- [Task goal]
Use the entries below and reproduce exactly the lines from the one containing "двоичный объект считан." down to the one containing "Azure, решение аналитики", both of them included.
*** Source records Section Begins ***
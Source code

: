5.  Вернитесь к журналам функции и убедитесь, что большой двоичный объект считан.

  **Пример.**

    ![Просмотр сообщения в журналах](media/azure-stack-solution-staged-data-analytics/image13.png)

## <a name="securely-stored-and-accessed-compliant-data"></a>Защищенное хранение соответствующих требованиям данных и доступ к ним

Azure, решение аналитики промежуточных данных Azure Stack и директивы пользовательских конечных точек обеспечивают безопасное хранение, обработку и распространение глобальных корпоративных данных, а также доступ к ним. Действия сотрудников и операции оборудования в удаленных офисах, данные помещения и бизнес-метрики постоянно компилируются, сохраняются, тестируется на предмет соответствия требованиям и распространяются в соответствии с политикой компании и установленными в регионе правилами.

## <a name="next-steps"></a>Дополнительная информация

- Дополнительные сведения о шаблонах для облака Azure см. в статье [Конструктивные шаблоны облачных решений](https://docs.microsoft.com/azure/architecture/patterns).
*** Source records Section Ends ***
- [Result]
:5.  Вернитесь к журналам функции и убедитесь, что большой двоичный объект считан.

  **Пример.**

    ![Просмотр сообщения в журналах](media/azure-stack-solution-staged-data-analytics/image13.png)

## <a name="securely-stored-and-accessed-compliant-data"></a>Защищенное хранение соответствующих требованиям данных и доступ к ним

Azure, решение аналитики промежуточных данных Azure Stack и директивы пользовательских конечных точек обеспечивают безопасное хранение, обработку и распространение глобальных корпоративных данных, а также доступ к ним. Действия сотрудников и операции оборудования в удаленных офисах, данные помещения и бизнес-метрики постоянно компилируются, сохраняются, тестируется на предмет соответствия требованиям и распространяются в соответствии с политикой компании и установленными в регионе правилами.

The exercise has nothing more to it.